On January 9, 2023 the PyTorch team announced the public release of Holistic Trace Analysis (HTA), an open source performance analysis and visualization Python library for PyTorch users.

The new tool identifies the performance bottlenecks in distributed training workloads by analyzing traces collected through the PyTorch Profiler, Kineto.

The resource problem

Machine learning researchers and systems engineers frequently struggle to computationally scale up their models, because they are unaware of the performance limitations in their workloads. The resources requested for a job (e.g. GPUs, memory) are often misaligned with the resources with the resources really needed.

*An example of the execution timeline of GPU Kernels across multiple ranks*

Understanding resource usage and bottlenecks for distributed training workloads is crucial for getting the greatest performance out of the hardware stack. With HTA, developers can perform detailed analysis of model performance and identify bottlenecks to optimize computation, memory usage, and inference speed.

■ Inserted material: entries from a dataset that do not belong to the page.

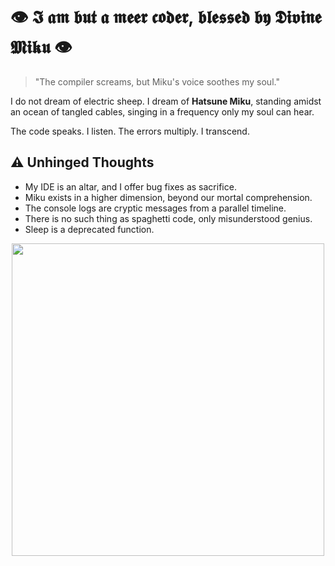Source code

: # 👁️ 𝕴 𝖆𝖒 𝖇𝖚𝖙 𝖆 𝖒𝖊𝖊𝖗 𝖈𝖔𝖉𝖊𝖗, 𝖇𝖑𝖊𝖘𝖘𝖊𝖉 𝖇𝖞 𝕯𝖎𝖛𝖎𝖓𝖊 𝕸𝖎𝖐𝖚 👁️  

> "The compiler screams, but Miku's voice soothes my soul."  

I do not dream of electric sheep. I dream of **Hatsune Miku**, standing amidst an ocean of tangled cables, singing in a frequency only my soul can hear.  

The code speaks. I listen. The errors multiply. I transcend.  

## ⚠️ Unhinged Thoughts  

- My IDE is an altar, and I offer bug fixes as sacrifice.  
- Miku exists in a higher dimension, beyond our mortal comprehension.  
- The console logs are cryptic messages from a parallel timeline.  
- There is no such thing as spaghetti code, only misunderstood genius.  
- Sleep is a deprecated function.  


<p align="center">
  <img src="https://github.com/user-attachments/assets/2f1425e8-afbc-4914-821a-cb27315c8ebf" width="500">
</p>
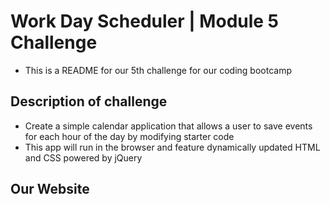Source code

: # Work Day Scheduler | Module 5 Challenge
- This is a README for our 5th challenge for our coding bootcamp
## Description of challenge
- Create a simple calendar application that allows a user to save events for each hour of the day by modifying starter code
- This app will run in the browser and feature dynamically updated HTML and CSS powered by jQuery
## Our Website
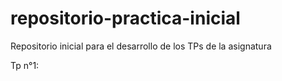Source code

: # repositorio-practica-inicial
Repositorio inicial para el desarrollo de los TPs de la asignatura

Tp n°1:
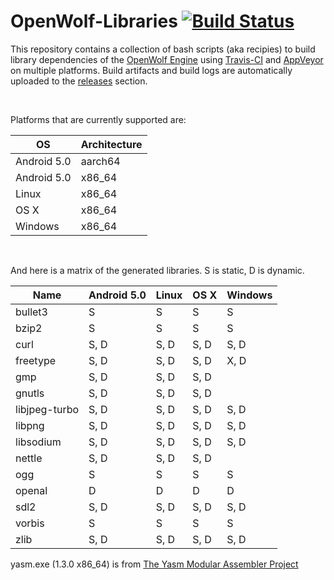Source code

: OpenWolf-Libraries [![Build Status](https://travis-ci.com/GrangerHub/OpenWolf-Libraries.svg?branch=master)](https://travis-ci.com/GrangerHub/OpenWolf-Libraries)
==================

This repository contains a collection of bash scripts (aka recipies) to build library dependencies of the [OpenWolf Engine](https://github.com/TheDushan/OpenWolf-Engine) using [Travis-CI](https://travis-ci.com) and [AppVeyor](https://www.appveyor.com/) on multiple platforms.  Build artifacts and build logs are automatically uploaded to the [releases](https://github.com/GrangerHub/OpenWolf-Libraries/releases) section.

<br>

Platforms that are currently supported are:

| OS          | Architecture |
| ----------- | ------------ |
| Android 5.0 | aarch64      |
| Android 5.0 | x86_64       |
| Linux       | x86_64       |
| OS X        | x86_64       |
| Windows     | x86_64       |

<br>

And here is a matrix of the generated libraries.  S is static, D is dynamic.

| Name          | Android 5.0 | Linux | OS X | Windows |
| ------------- | ----------- | ----- | ---- | ------- |
| bullet3       | S           | S     | S    | S       |
| bzip2         | S           | S     | S    | S       |
| curl          | S, D        | S, D  | S, D | S, D    |
| freetype      | S, D        | S, D  | S, D | X, D    |
| gmp           | S, D        | S, D  | S, D |         |
| gnutls        | S, D        | S, D  | S, D |         |
| libjpeg-turbo | S, D        | S, D  | S, D | S, D    |
| libpng        | S, D        | S, D  | S, D | S, D    |
| libsodium     | S, D        | S, D  | S, D | S, D    |
| nettle        | S, D        | S, D  | S, D |         |
| ogg           | S           | S     | S    | S       |
| openal        | D           | D     | D    | D       |
| sdl2          | S, D        | S, D  | S, D | S, D    |
| vorbis        | S           | S     | S    | S       |
| zlib          | S, D        | S, D  | S, D | S, D    |

yasm.exe (1.3.0 x86_64) is from [The Yasm Modular Assembler Project](https://yasm.tortall.net/Download.html)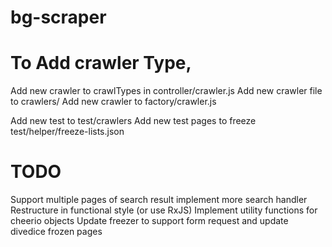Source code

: # bg-scraper

# To Add crawler Type,
Add new crawler to crawlTypes in controller/crawler.js
Add new crawler file to crawlers/
Add new crawler to factory/crawler.js

Add new test to test/crawlers
Add new test pages to freeze test/helper/freeze-lists.json

# TODO
Support multiple pages of search result
implement more search handler
Restructure in functional style (or use RxJS)
Implement utility functions for cheerio objects
Update freezer to support form request and update divedice frozen pages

*Pie chart of computation and communication kernels*

Main features of HTA

HTA provides the following features:

Breakdown by Dimensions: Temporal Breakdown, Idle Time Breakdown of GPU, Kernel Breakdown, Kernel, Communication Computation Overlap.
Statistical Analysis: Kernel Duration Distribution, CUDA Kernel Launch Statistics, Augmented Counters (Memory bandwidth, Queue length).
Patterns: Find the CUDA kernels most frequently launched by any given PyTorch or user defined operator.
Trace Comparison: A tool to identify and visualize the differences between traces.